1.1 The birth of genetics

1.2 After cracking the code

1.3 Genetics today

2

Genetics is a form of information science. Geneticists seek to understand the rules that govern the transmission of genetic information at three levels—from parent to offspring within families, from DNA to gene action within and between cells, and over many generations within populations of organisms. These three foci of genetics are known as transmission genetics, moleculardevelopmental genetics, and population-evolutionary genetics. The three parts of this text examine these three foci of genetics.

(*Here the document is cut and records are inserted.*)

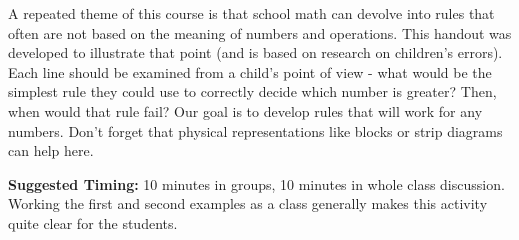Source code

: \documentclass{ximera}
\begin{document}
\newpage
\begin{instructorNotes}
A repeated theme of this course is that school math can devolve into rules that often are not based on the meaning of numbers and operations.  This handout was developed to illustrate that point (and is based on research on children's errors).  Each line should be examined from a child's point of view - what would be the simplest rule they could use to correctly decide which number is greater? Then, when would that rule fail? Our goal is to develop rules that will work for any numbers.  Don't forget that physical representations like blocks or strip diagrams can help here.


{\bf Suggested Timing:} 10 minutes in groups, 10 minutes in whole class discussion.  Working the first and second examples as a class generally makes this activity quite clear for the students.
\end{instructorNotes}
\end{document}

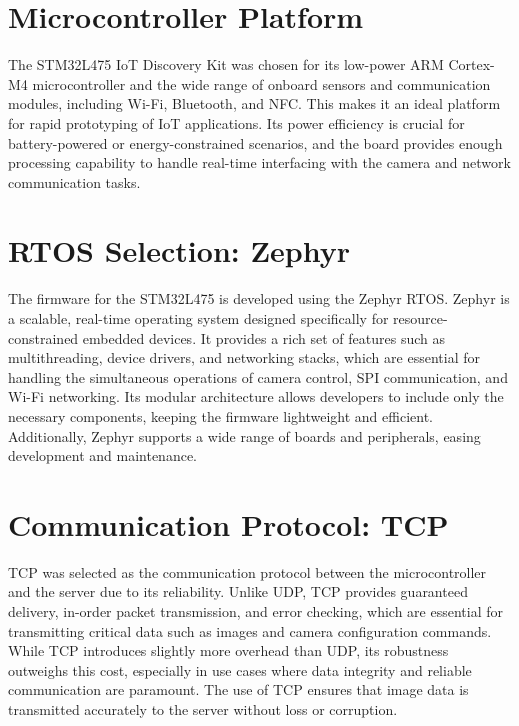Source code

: \section{Microcontroller Platform}

The STM32L475 IoT Discovery Kit was chosen for its low-power ARM Cortex-M4 microcontroller and the wide range of onboard sensors and communication modules, including Wi-Fi, Bluetooth, and NFC. This makes it an ideal platform for rapid prototyping of IoT applications. Its power efficiency is crucial for battery-powered or energy-constrained scenarios, and the board provides enough processing capability to handle real-time interfacing with the camera and network communication tasks.

\section{RTOS Selection: Zephyr}

The firmware for the STM32L475 is developed using the Zephyr RTOS. Zephyr is a scalable, real-time operating system designed specifically for resource-constrained embedded devices. It provides a rich set of features such as multithreading, device drivers, and networking stacks, which are essential for handling the simultaneous operations of camera control, SPI communication, and Wi-Fi networking. Its modular architecture allows developers to include only the necessary components, keeping the firmware lightweight and efficient. Additionally, Zephyr supports a wide range of boards and peripherals, easing development and maintenance.

\section{Communication Protocol: TCP}

TCP was selected as the communication protocol between the microcontroller and the server due to its reliability. Unlike UDP, TCP provides guaranteed delivery, in-order packet transmission, and error checking, which are essential for transmitting critical data such as images and camera configuration commands. While TCP introduces slightly more overhead than UDP, its robustness outweighs this cost, especially in use cases where data integrity and reliable communication are paramount. The use of TCP ensures that image data is transmitted accurately to the server without loss or corruption.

The science of genetics was born just over 100 years ago. Since that time, genetics has profoundly changed our understanding of life, from the level of the individual cell to that of a population of organisms evolving over millions of years. In 1900, William Bateson, a prominent British biologist, wrote presciently that an “exact determination of the laws of heredity will probably work more change in man’s outlook on the world, and in his power over nature, than any other advance in natural knowledge that can be foreseen.” Throughout this text, you will see the realization of Bateson’s prediction. Genetics has driven a revolution in both the biological sciences and society in general.

In this first chapter, we will look back briefly at the history of genetics, and in doing so, we will review some of the basic concepts of genetics that were discovered over the last 100 years. After that, we will look at a few examples of how genetic analysis is being applied to critical problems in biology, agriculture, and human health today. You will see how contemporary research in genetics integrates concepts discovered decades ago with recent technological advances. You will see that genetics today is a dynamic field of investigation in which new discoveries are continually advancing our understanding of the biological world.